If a line below contains the string "Users", copy it out.

─── MATERIAL FOR THIS TASK ───

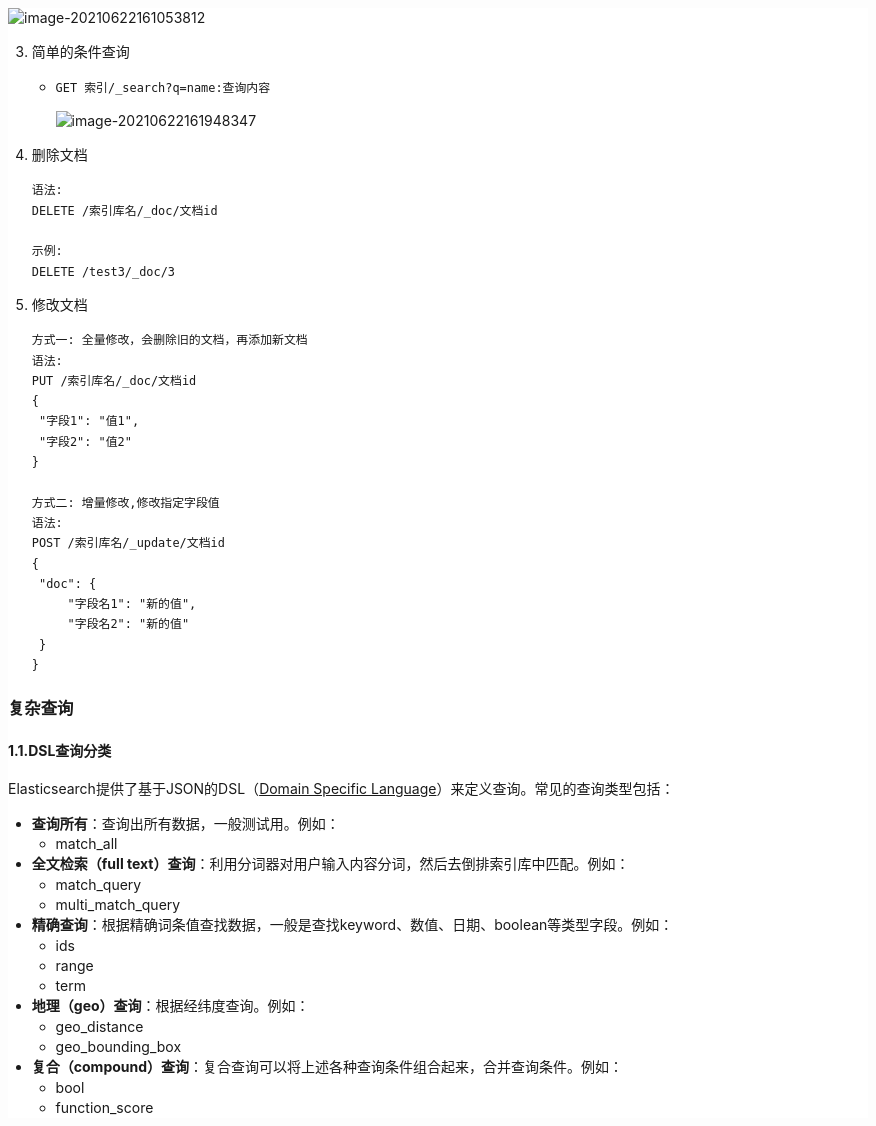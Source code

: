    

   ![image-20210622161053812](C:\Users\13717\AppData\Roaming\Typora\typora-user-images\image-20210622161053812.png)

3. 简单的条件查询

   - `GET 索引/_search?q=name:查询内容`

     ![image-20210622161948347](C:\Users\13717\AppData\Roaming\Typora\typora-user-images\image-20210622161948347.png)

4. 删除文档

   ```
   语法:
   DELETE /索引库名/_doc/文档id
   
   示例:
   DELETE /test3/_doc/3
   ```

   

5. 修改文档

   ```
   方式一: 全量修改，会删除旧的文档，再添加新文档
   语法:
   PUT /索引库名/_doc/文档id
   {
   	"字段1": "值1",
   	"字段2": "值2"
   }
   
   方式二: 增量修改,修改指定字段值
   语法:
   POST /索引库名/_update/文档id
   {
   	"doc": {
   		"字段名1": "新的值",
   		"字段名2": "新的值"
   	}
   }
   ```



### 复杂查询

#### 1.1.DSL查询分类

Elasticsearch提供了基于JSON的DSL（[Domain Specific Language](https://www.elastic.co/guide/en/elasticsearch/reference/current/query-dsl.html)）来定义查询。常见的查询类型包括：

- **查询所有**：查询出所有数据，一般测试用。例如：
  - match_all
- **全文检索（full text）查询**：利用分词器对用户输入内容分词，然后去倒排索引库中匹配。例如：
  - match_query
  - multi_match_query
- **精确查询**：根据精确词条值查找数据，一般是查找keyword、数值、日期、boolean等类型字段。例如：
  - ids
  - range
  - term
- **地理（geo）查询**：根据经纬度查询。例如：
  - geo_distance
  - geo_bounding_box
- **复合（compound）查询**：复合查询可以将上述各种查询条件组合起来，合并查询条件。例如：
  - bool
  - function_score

───

## SOLUTION
   ![image-20210622161053812](C:\Users\13717\AppData\Roaming\Typora\typora-user-images\image-20210622161053812.png)
     ![image-20210622161948347](C:\Users\13717\AppData\Roaming\Typora\typora-user-images\image-20210622161948347.png)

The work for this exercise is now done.